## Records for this exercise:
Segment Open

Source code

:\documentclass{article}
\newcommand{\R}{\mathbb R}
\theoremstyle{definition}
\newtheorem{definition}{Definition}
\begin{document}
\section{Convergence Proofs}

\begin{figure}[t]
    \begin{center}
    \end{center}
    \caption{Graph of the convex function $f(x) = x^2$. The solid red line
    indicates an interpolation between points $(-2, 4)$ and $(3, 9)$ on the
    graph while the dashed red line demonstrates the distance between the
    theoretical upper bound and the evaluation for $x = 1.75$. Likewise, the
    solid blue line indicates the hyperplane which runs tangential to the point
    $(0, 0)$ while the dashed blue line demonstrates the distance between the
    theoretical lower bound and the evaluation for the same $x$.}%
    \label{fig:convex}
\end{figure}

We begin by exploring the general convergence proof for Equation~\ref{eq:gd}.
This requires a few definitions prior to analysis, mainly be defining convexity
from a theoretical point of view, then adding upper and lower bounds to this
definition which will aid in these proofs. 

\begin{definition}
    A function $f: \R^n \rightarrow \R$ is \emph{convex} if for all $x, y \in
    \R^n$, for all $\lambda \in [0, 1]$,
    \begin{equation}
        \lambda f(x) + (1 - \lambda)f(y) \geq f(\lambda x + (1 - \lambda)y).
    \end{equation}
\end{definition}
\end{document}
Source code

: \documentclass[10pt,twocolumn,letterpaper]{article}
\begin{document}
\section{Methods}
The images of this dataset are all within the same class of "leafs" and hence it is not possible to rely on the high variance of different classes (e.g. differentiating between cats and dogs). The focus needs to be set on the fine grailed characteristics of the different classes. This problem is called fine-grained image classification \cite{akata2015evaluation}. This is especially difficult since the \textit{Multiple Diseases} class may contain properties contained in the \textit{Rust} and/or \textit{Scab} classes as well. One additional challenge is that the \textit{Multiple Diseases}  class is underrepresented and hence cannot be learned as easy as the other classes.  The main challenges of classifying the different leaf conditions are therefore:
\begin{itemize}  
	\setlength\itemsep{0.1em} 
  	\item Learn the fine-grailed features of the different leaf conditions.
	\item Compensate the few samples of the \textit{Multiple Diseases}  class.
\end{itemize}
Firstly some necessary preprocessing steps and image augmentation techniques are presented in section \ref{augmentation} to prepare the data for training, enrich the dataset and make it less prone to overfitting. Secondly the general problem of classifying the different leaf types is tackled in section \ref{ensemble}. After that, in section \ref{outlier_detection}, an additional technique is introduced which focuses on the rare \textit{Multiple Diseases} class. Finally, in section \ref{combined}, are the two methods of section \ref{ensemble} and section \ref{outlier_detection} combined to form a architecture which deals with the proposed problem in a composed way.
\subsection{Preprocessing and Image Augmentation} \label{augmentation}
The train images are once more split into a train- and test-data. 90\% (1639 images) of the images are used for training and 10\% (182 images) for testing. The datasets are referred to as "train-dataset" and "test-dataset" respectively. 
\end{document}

Segment Closed

## Task goal:
Nothing in the entries above may be left out; retype them all exactly.

## Result:
Source code

:\documentclass{article}
\newcommand{\R}{\mathbb R}
\theoremstyle{definition}
\newtheorem{definition}{Definition}
\begin{document}
\section{Convergence Proofs}

\begin{figure}[t]
    \begin{center}
    \end{center}
    \caption{Graph of the convex function $f(x) = x^2$. The solid red line
    indicates an interpolation between points $(-2, 4)$ and $(3, 9)$ on the
    graph while the dashed red line demonstrates the distance between the
    theoretical upper bound and the evaluation for $x = 1.75$. Likewise, the
    solid blue line indicates the hyperplane which runs tangential to the point
    $(0, 0)$ while the dashed blue line demonstrates the distance between the
    theoretical lower bound and the evaluation for the same $x$.}%
    \label{fig:convex}
\end{figure}

We begin by exploring the general convergence proof for Equation~\ref{eq:gd}.
This requires a few definitions prior to analysis, mainly be defining convexity
from a theoretical point of view, then adding upper and lower bounds to this
definition which will aid in these proofs. 

\begin{definition}
    A function $f: \R^n \rightarrow \R$ is \emph{convex} if for all $x, y \in
    \R^n$, for all $\lambda \in [0, 1]$,
    \begin{equation}
        \lambda f(x) + (1 - \lambda)f(y) \geq f(\lambda x + (1 - \lambda)y).
    \end{equation}
\end{definition}
\end{document}
Source code

: \documentclass[10pt,twocolumn,letterpaper]{article}
\begin{document}
\section{Methods}
The images of this dataset are all within the same class of "leafs" and hence it is not possible to rely on the high variance of different classes (e.g. differentiating between cats and dogs). The focus needs to be set on the fine grailed characteristics of the different classes. This problem is called fine-grained image classification \cite{akata2015evaluation}. This is especially difficult since the \textit{Multiple Diseases} class may contain properties contained in the \textit{Rust} and/or \textit{Scab} classes as well. One additional challenge is that the \textit{Multiple Diseases}  class is underrepresented and hence cannot be learned as easy as the other classes.  The main challenges of classifying the different leaf conditions are therefore:
\begin{itemize}  
	\setlength\itemsep{0.1em} 
  	\item Learn the fine-grailed features of the different leaf conditions.
	\item Compensate the few samples of the \textit{Multiple Diseases}  class.
\end{itemize}
Firstly some necessary preprocessing steps and image augmentation techniques are presented in section \ref{augmentation} to prepare the data for training, enrich the dataset and make it less prone to overfitting. Secondly the general problem of classifying the different leaf types is tackled in section \ref{ensemble}. After that, in section \ref{outlier_detection}, an additional technique is introduced which focuses on the rare \textit{Multiple Diseases} class. Finally, in section \ref{combined}, are the two methods of section \ref{ensemble} and section \ref{outlier_detection} combined to form a architecture which deals with the proposed problem in a composed way.
\subsection{Preprocessing and Image Augmentation} \label{augmentation}
The train images are once more split into a train- and test-data. 90\% (1639 images) of the images are used for training and 10\% (182 images) for testing. The datasets are referred to as "train-dataset" and "test-dataset" respectively. 
\end{document}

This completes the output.